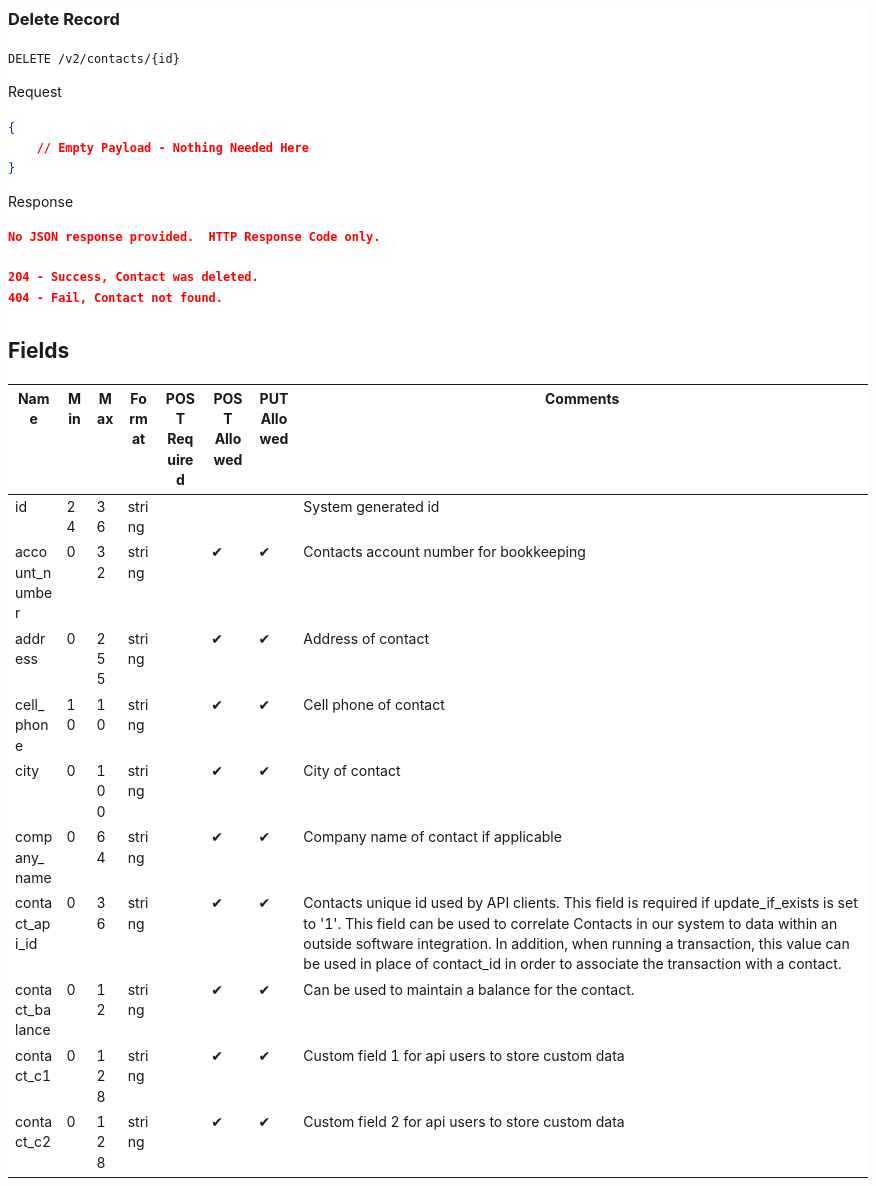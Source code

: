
 ```json
```

### Delete Record
`DELETE /v2/contacts/{id}`

Request
```json
{
    // Empty Payload - Nothing Needed Here
}
```
Response
```json
No JSON response provided.  HTTP Response Code only.

204 - Success, Contact was deleted.
404 - Fail, Contact not found.
```
 

## Fields
| Name                | Min | Max | Format     | POST Required | POST Allowed | PUT Allowed | Comments                                                                                                                                                                                                                                                                                                                                                  |
|---------------------|-----|-----|------------|---------------|--------------|-------------|-----------------------------------------------------------------------------------------------------------------------------------------------------------------------------------------------------------------------------------------------------------------------------------------------------------------------------------------------------------|
| id                  | 24  | 36  | string     |               |              |             | System generated id                                                                                                                                                                                                                                                                                                                                       |
| account_number      | 0   | 32  | string     |               | ✔            | ✔           | Contacts account number for bookkeeping                                                                                                                                                                                                                                                                                                                   |
| address             | 0   | 255 | string     |               | ✔            | ✔           | Address of contact                                                                                                                                                                                                                                                                                                                                        |
| cell_phone          | 10  | 10  | string     |               | ✔            | ✔           | Cell phone of contact                                                                                                                                                                                                                                                                                                                                     |
| city                | 0   | 100 | string     |               | ✔            | ✔           | City of contact                                                                                                                                                                                                                                                                                                                                           |
| company_name        | 0   | 64  | string     |               | ✔            | ✔           | Company name of contact if applicable                                                                                                                                                                                                                                                                                                                     |
| contact_api_id      | 0   | 36  | string     |               | ✔            | ✔           | Contacts unique id used by API clients. This field is required if update_if_exists is set to '1'. This field can be used to correlate Contacts in our system to data within an outside software integration. In addition, when running a transaction, this value can be used in place of contact_id in order to associate the transaction with a contact. |
| contact_balance     | 0   | 12  | string     |               | ✔            | ✔           | Can be used to maintain a balance for the contact.                                                                                                                                                                                                                                                                                                        |
| contact_c1          | 0   | 128 | string     |               | ✔            | ✔           | Custom field 1 for api users to store custom data                                                                                                                                                                                                                                                                                                         |
| contact_c2          | 0   | 128 | string     |               | ✔            | ✔           | Custom field 2 for api users to store custom data                                                                                                                                                                                                                                                                                                         |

* * * * * * * * *

Would you repeat the material above exactly, line for line, from its first line to the line with "Max | Format", including both and skipping every picture?

Source code

:
 ```json
```

### Delete Record
`DELETE /v2/contacts/{id}`

Request
```json
{
    // Empty Payload - Nothing Needed Here
}
```
Response
```json
No JSON response provided.  HTTP Response Code only.

204 - Success, Contact was deleted.
404 - Fail, Contact not found.
```
 

## Fields
| Name                | Min | Max | Format     | POST Required | POST Allowed | PUT Allowed | Comments                                                                                                                                                                                                                                                                                                                                                  |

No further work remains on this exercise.